ANN ARBOR — It feels inevitable Michigan’s season will end in the NCAA tournament suddenly and with a gut punch after a series of late missed free throws.
The Wolverines are currently projected as a No. 7 seed by ESPN’s Joe Lunardi and a No. 8 seed by CBS Sports’ Jerry Palm. It puts them in upset range against a Nos. 9 or 10 seed, but the crux of the matter isn’t that UM will play a motivated, hungry team. It’s Michigan’s free-throw shooting is dreadful, grim, awful, terrible, and every other adjective with a definition of “extremely bad.”
There are 12 Division I teams worse than Michigan at shooting free throws. The Wolverines rank 338th, shooting a putrid 64.4 percent from the charity stripe. They’re called free throws for a reason, and it’s not because the uncontested 15-foot shot is difficult.
Any time Grambling, Prairie View A&M, and Sacramento State — among the worst college basketball programs in the country — are better than Michigan at free-throw shooting, it’s time to sound the alarm bells.
“We have positive outcome meditation,” Michigan coach John Beilein said. “I didn’t think we were going to have to resort to that. We’re ready for anything right now — a hypnotist. I’m going to find out anything we can do right now.”
Those comments came Feb. 3 after Michigan escaped 76-73 in overtime against Minnesota. The Wolverines missed 16 of their 28 free-throw attempts, including two in the final seconds of regulation by Muhammad-Ali Abdur-Rahkman, which would have put the game on ice.
“I can’t explain Muhammad missing those two,” Beilein said. “He’s not tired. We gave him two days off. It’s just a fluke.”
Abdur-Rahkman, who has the team’s second-best free-throw shooting percentage at 79 percent, said free throws should be second nature, adding he doesn’t bring it up to teammates because the more it’s discussed, the more psychological it becomes.
Zavier Simpson is the biggest liability, especially late in games. He might be the team’s best overall point guard and a superb defender, but it’s become apparent he can’t be on the court during the final minutes when games are in doubt. The sophomore is 23 of 47 from the line this season, a woeful 49 percent. It’s an unheard of number for a point guard of a blue-blood program.
Simpson’s struggles came into focus against Michigan State and Purdue, when late misses played a role in the final minutes. It’s particularly befuddling when you consider he was a 77 percent free-throw shooter during his senior season at Lima Senior, when he averaged 27 points per game and was named Ohio’s Mr. Basketball.
Charles Matthews, the team’s second-leading scorer at 14 points per game, can make jump shots from every area of the court. But when he steps to the line, it’s as if a hex is applied to him.
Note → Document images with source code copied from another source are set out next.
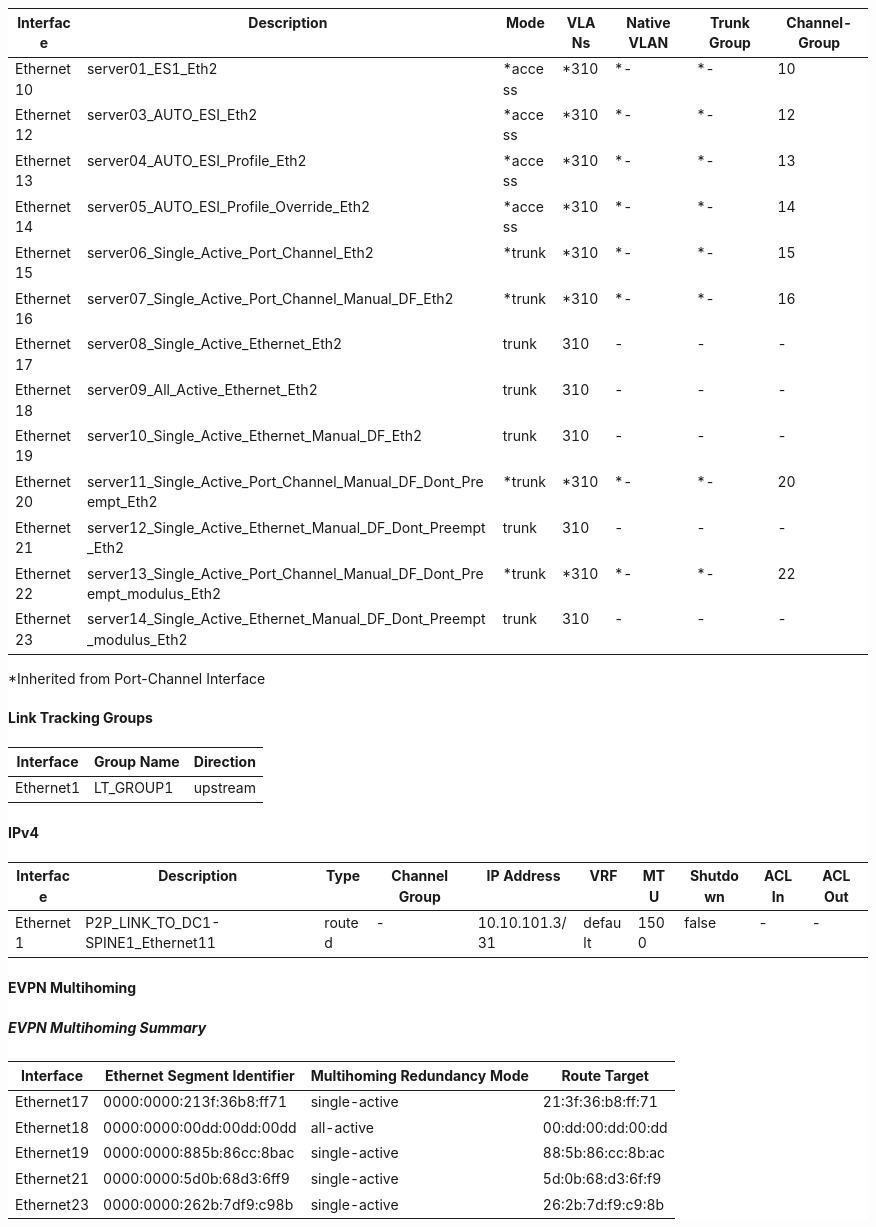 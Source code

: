 | Interface | Description | Mode | VLANs | Native VLAN | Trunk Group | Channel-Group |
| --------- | ----------- | ---- | ----- | ----------- | ----------- | ------------- |
| Ethernet10 | server01_ES1_Eth2 | *access | *310 | *- | *- | 10 |
| Ethernet12 | server03_AUTO_ESI_Eth2 | *access | *310 | *- | *- | 12 |
| Ethernet13 | server04_AUTO_ESI_Profile_Eth2 | *access | *310 | *- | *- | 13 |
| Ethernet14 | server05_AUTO_ESI_Profile_Override_Eth2 | *access | *310 | *- | *- | 14 |
| Ethernet15 | server06_Single_Active_Port_Channel_Eth2 | *trunk | *310 | *- | *- | 15 |
| Ethernet16 | server07_Single_Active_Port_Channel_Manual_DF_Eth2 | *trunk | *310 | *- | *- | 16 |
| Ethernet17 |  server08_Single_Active_Ethernet_Eth2 | trunk | 310 | - | - | - |
| Ethernet18 |  server09_All_Active_Ethernet_Eth2 | trunk | 310 | - | - | - |
| Ethernet19 |  server10_Single_Active_Ethernet_Manual_DF_Eth2 | trunk | 310 | - | - | - |
| Ethernet20 | server11_Single_Active_Port_Channel_Manual_DF_Dont_Preempt_Eth2 | *trunk | *310 | *- | *- | 20 |
| Ethernet21 |  server12_Single_Active_Ethernet_Manual_DF_Dont_Preempt_Eth2 | trunk | 310 | - | - | - |
| Ethernet22 | server13_Single_Active_Port_Channel_Manual_DF_Dont_Preempt_modulus_Eth2 | *trunk | *310 | *- | *- | 22 |
| Ethernet23 |  server14_Single_Active_Ethernet_Manual_DF_Dont_Preempt_modulus_Eth2 | trunk | 310 | - | - | - |

*Inherited from Port-Channel Interface

#### Link Tracking Groups

| Interface | Group Name | Direction |
| --------- | ---------- | --------- |
| Ethernet1 | LT_GROUP1 | upstream |

#### IPv4

| Interface | Description | Type | Channel Group | IP Address | VRF |  MTU | Shutdown | ACL In | ACL Out |
| --------- | ----------- | -----| ------------- | ---------- | ----| ---- | -------- | ------ | ------- |
| Ethernet1 | P2P_LINK_TO_DC1-SPINE1_Ethernet11 | routed | - | 10.10.101.3/31 | default | 1500 | false | - | - |

#### EVPN Multihoming

##### EVPN Multihoming Summary

| Interface | Ethernet Segment Identifier | Multihoming Redundancy Mode | Route Target |
| --------- | --------------------------- | --------------------------- | ------------ |
| Ethernet17 | 0000:0000:213f:36b8:ff71 | single-active | 21:3f:36:b8:ff:71 |
| Ethernet18 | 0000:0000:00dd:00dd:00dd | all-active | 00:dd:00:dd:00:dd |
| Ethernet19 | 0000:0000:885b:86cc:8bac | single-active | 88:5b:86:cc:8b:ac |
| Ethernet21 | 0000:0000:5d0b:68d3:6ff9 | single-active | 5d:0b:68:d3:6f:f9 |
| Ethernet23 | 0000:0000:262b:7df9:c98b | single-active | 26:2b:7d:f9:c9:8b |
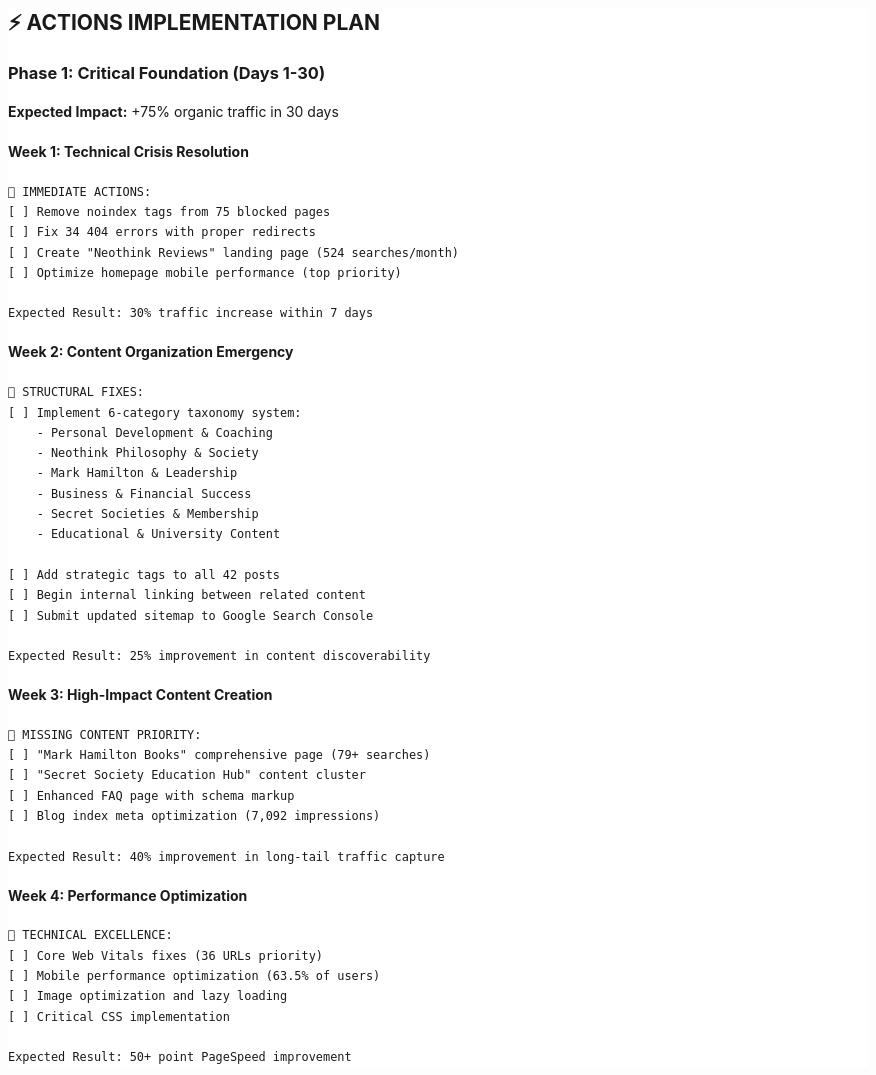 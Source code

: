 
## ⚡ ACTIONS IMPLEMENTATION PLAN

### Phase 1: Critical Foundation (Days 1-30)
**Expected Impact:** +75% organic traffic in 30 days

#### Week 1: Technical Crisis Resolution
```
🔴 IMMEDIATE ACTIONS:
[ ] Remove noindex tags from 75 blocked pages
[ ] Fix 34 404 errors with proper redirects  
[ ] Create "Neothink Reviews" landing page (524 searches/month)
[ ] Optimize homepage mobile performance (top priority)

Expected Result: 30% traffic increase within 7 days
```

#### Week 2: Content Organization Emergency
```
🔴 STRUCTURAL FIXES:
[ ] Implement 6-category taxonomy system:
    - Personal Development & Coaching
    - Neothink Philosophy & Society  
    - Mark Hamilton & Leadership
    - Business & Financial Success
    - Secret Societies & Membership
    - Educational & University Content

[ ] Add strategic tags to all 42 posts
[ ] Begin internal linking between related content
[ ] Submit updated sitemap to Google Search Console

Expected Result: 25% improvement in content discoverability
```

#### Week 3: High-Impact Content Creation
```
🔴 MISSING CONTENT PRIORITY:
[ ] "Mark Hamilton Books" comprehensive page (79+ searches)
[ ] "Secret Society Education Hub" content cluster
[ ] Enhanced FAQ page with schema markup
[ ] Blog index meta optimization (7,092 impressions)

Expected Result: 40% improvement in long-tail traffic capture
```

#### Week 4: Performance Optimization
```
🔴 TECHNICAL EXCELLENCE:
[ ] Core Web Vitals fixes (36 URLs priority)
[ ] Mobile performance optimization (63.5% of users)
[ ] Image optimization and lazy loading
[ ] Critical CSS implementation

Expected Result: 50+ point PageSpeed improvement
```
He’s made a paltry 53.5 percent of his free throws this season, not much better than Simpson.
Lending credence to the mind game hypothesis is Beilein revealing last week Matthews made 90 out of 100 free throws in practice and Simpson made 74 out of 100. Moritz Wagner, who shoots 68 percent from the line, made 49 consecutive free throws in practice.
“For all these guys, it’s just between the ears,” said senior forward Duncan Robinson, who is shooting a team-high 92.6 percent from the line. “There’s nothing wrong with their form. Nothing’s broken. It’s just a mental thing they’ve got to block out.”
Michigan usually shoots 25 free throws in practice, but Beilein upped the total to 100 hoping that muscle memory would take over. It hasn’t.
The Wolverines made 78 percent of their free throws last season and closed out several games with clutch free-throw shooting. Of course, Derrick Walton, Jr., the team’s point guard and heart and soul, shot 87.6 percent from the line. This year’s starting five are shooting a collective 60.5 percent.
In Beilein’s 26 seasons as a Division I coach, none of his teams has been this bad at the line. Only one of his teams at Division II Le Moyne shot lower than Michigan’s current 64.4 percent. He’s only had one Michigan team finish the season under 70 percent from the free-throw line — the 2010-11 team shot 69.9 percent.
Beilein’s told his team to think about their mothers. A “wonderful, kind woman,” he said, hoping to relax them.
“They work their tails off,” Beilein added. “They deserve to make those. If you hear frustration from me, it’s because I can’t find the answer yet. Guess what? If you’re winning games, you’re going to get fouled late in the game.”